## Create Occurrence Data Set including eventDate

### Store GBIF Occurrence Data Set locally

For Naturalis Biodiversity Center (NL) see example data set <https://doi.org/10.15468/dl.uw8rxk>. We saved all of it into the local data directory `data/Naturalis_doi-10.15468-dl.uw8rxk/`:
- The CSV data file is +3GB large—please download it first (**it will not be in the official GitHub documentation**) or change the code here to read your special input data.

In [1]:
import os, time, pprint

gbif_dataset_path="data/Naturalis_doi-10.15468-dl.uw8rxk"
gbif_occurrence_source_file="0165211-230224095556074.csv" # was \t separated; expect CSV to have comma not tab as separator character(!)

# join file name dynamically for saving results
this_output_tabdata_file=os.path.join(
    gbif_dataset_path, (
        "occurrence_recordedBy_eventDate_occurrenceIDs_%s.tsv" % 
        # '20230913'
        time.strftime('%Y%m%d')
    )
)
# use static file name for saving
# this_output_tabdata_file=data/Naturalis_doi-10.15468-dl.uw8rxk/occurrence_recordedBy_occurrenceIDs_20230524.tsv

if not os.path.exists(gbif_dataset_path):
    print("Where is the folder of are GBIF occurrence data?", gbif_dataset_path, "not found")
    print("Recommendation is use a subfolder, e.g. “data/Naturalis_doi-10.15468-dl.uw8rxk”")
else:
    print("All right, expected data found:\n- GBIF data found in", gbif_dataset_path ,"\n- Results will later be written to", this_output_tabdata_file)
    if not os.path.exists(os.path.join(gbif_dataset_path, gbif_occurrence_source_file)):
        print("What data source file is the right one? The expected CSV-file", gbif_occurrence_source_file, "was not found.")
        print("Set the file in Python variable 'gbif_occurrence_source_file' to the correct file name.")
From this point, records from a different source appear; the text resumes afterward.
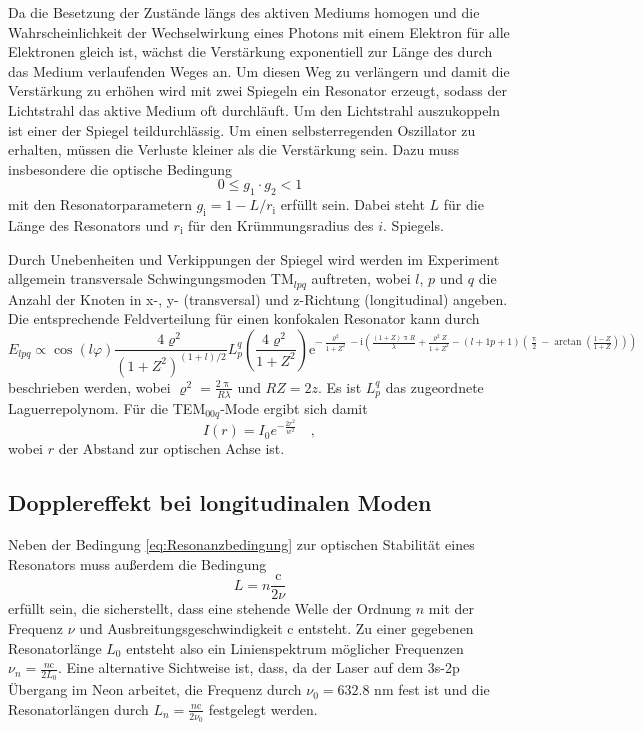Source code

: Da die Besetzung der Zustände längs des aktiven Mediums homogen und die
Wahrscheinlichkeit der Wechselwirkung eines Photons mit einem Elektron für
alle Elektronen gleich ist, wächst die Verstärkung exponentiell zur Länge des
durch das Medium verlaufenden Weges an. Um diesen Weg zu verlängern und damit
die Verstärkung zu erhöhen wird mit zwei Spiegeln ein Resonator erzeugt,
sodass der Lichtstrahl das aktive Medium oft durchläuft. Um den Lichtstrahl
auszukoppeln ist einer der Spiegel teildurchlässig. Um einen selbsterregenden
Oszillator zu erhalten, müssen die Verluste kleiner als die Verstärkung sein.
Dazu muss insbesondere die optische Bedingung
\begin{equation}
0\leq g_1 \cdot g_2 <1 \label{eq:Resonanzbedingung}
\end{equation}
mit den Resonatorparametern $g_\text{i}=1-L/r_\text{i}$ erfüllt sein. Dabei
steht $L$ für die Länge des Resonators und $r_\text{i}$ für den
Krümmungsradius des $i$. Spiegels.

Durch Unebenheiten und Verkippungen der Spiegel wird werden im Experiment
allgemein transversale Schwingungsmoden TM$_{lpq}$ auftreten, wobei $l$, $p$
und $q$ die Anzahl der Knoten in x-, y- (transversal) und z-Richtung
(longitudinal) angeben. Die entsprechende Feldverteilung für einen konfokalen
Resonator kann durch
\begin{equation}
E_{lpq}\propto \cos(l\varphi)\frac{4\varrho^2}{(1+Z^2)^{(1+l)/2}}L_p^q\left(\frac{4\varrho^2}{1+Z^2}\right) \text{e}^{-\frac{\varrho^2}{1+Z^2}-\text{i}\left( \frac{(1+Z)\uppi R}{\lambda} +\frac{\varrho^2 Z}{1+Z^2}-(l+1p+1)\left(\frac{\uppi}{2}-\arctan\left( \frac{1-Z}{1+Z} \right) \right) \right)}  \label{eq:Feldverteilung}
\end{equation}
beschrieben werden, wobei $\varrho^2=\frac{2\uppi}{R\lambda}$ und $RZ=2z$. Es
ist $L_p^q$ das zugeordnete Laguerrepolynom.
Für die TEM$_{00q}$-Mode ergibt sich damit
\begin{equation}
I(r)=I_0 e^{-\frac{2r^2}{w^2}} \label{eq:TEM00} \quad ,
\end{equation}
wobei $r$ der Abstand zur optischen Achse ist.

\subsection{Dopplereffekt bei longitudinalen Moden}
Neben der Bedingung \eqref{eq:Resonanzbedingung} zur optischen Stabilität
eines Resonators muss außerdem die Bedingung
\begin{equation}
L=n\frac{\text{c}}{2 \nu}
\end{equation}
erfüllt sein, die sicherstellt, dass eine stehende Welle der Ordnung $n$ mit
der Frequenz $\nu$ und Ausbreitungsgeschwindigkeit c entsteht. Zu einer
gegebenen Resonatorlänge $L_0$ entsteht also ein Linienspektrum möglicher Frequenzen $\nu_n=\frac{n \text{c}}{2L_0}$. Eine alternative Sichtweise ist,  dass, da der Laser
auf dem 3s-2p Übergang im Neon arbeitet, die Frequenz durch $\nu_0=632.8 \text{ nm}$ fest ist und die Resonatorlängen durch $L_n=\frac{n\text{c}}{2\nu_0}$
festgelegt werden.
All right, expected data found:
- GBIF data found in data/Naturalis_doi-10.15468-dl.uw8rxk 
- Results will later be written to data/Naturalis_doi-10.15468-dl.uw8rxk/occurrence_recordedBy_eventDate_occurrenceIDs_20230913.tsv


### Read GBIF Occurrence Data

Get `recordedBy` and `created` of `gbif_occurrence_source_file=0165211-230224095556074.csv` and look into the data first, data columns aso. …

In [2]:
import pandas as pd # to read data

# Reading all at once does not work to read 1GB of data yet
occurrences = pd.read_csv(
    os.path.join(gbif_dataset_path, gbif_occurrence_source_file), sep="\t", low_memory=False,
    nrows=1
)

pprint.pprint(occurrences.columns)

Index(['gbifID', 'datasetKey', 'occurrenceID', 'kingdom', 'phylum', 'class',
       'order', 'family', 'genus', 'species', 'infraspecificEpithet',
       'taxonRank', 'scientificName', 'verbatimScientificName',
       'verbatimScientificNameAuthorship', 'countryCode', 'locality',
       'stateProvince', 'occurrenceStatus', 'individualCount',
       'publishingOrgKey', 'decimalLatitude', 'decimalLongitude',
       'coordinateUncertaintyInMeters', 'coordinatePrecision', 'elevation',
       'elevationAccuracy', 'depth', 'depthAccuracy', 'eventDate', 'day',
       'month', 'year', 'taxonKey', 'speciesKey', 'basisOfRecord',
       'institutionCode', 'collectionCode', 'catalogNumber', 'recordNumber',
       'identifiedBy', 'dateIdentified', 'license', 'rightsHolder',
       'recordedBy', 'typeStatus', 'establishmentMeans', 'lastInterpreted',
       'mediaType', 'issue'],
      dtype='object')


In [3]:
# just see the first rows
occurrences = pd.read_csv(
    os.path.join(gbif_dataset_path, gbif_occurrence_source_file), sep="\t", low_memory=False,
    usecols=["occurrenceID", "recordedBy", "eventDate"],
    nrows=50 # read all data results in memory kill
)
occurrences.head()


Unnamed: 0,occurrenceID,eventDate,recordedBy
0,https://data.biodiversitydata.nl/naturalis/spe...,1842-05-13T00:00:00,Forsten EA
1,https://data.biodiversitydata.nl/naturalis/spe...,1902-08-01T00:00:00,Goethart JWC; Jongmans WJ
2,https://data.biodiversitydata.nl/naturalis/spe...,1972-06-27T00:00:00,Wilde WJJO de; Wilde-Duyfjes BEE de
3,https://data.biodiversitydata.nl/naturalis/spe...,1929-07-29T00:00:00,Kloos Jr AW
4,https://data.biodiversitydata.nl/naturalis/spe...,1975-05-23T00:00:00,X


We follow <https://towardsdatascience.com/tips-and-tricks-for-loading-large-csv-files-into-pandas-dataframes-part-2-5fc02fc4e3ab> and filter for having an occourrenceID.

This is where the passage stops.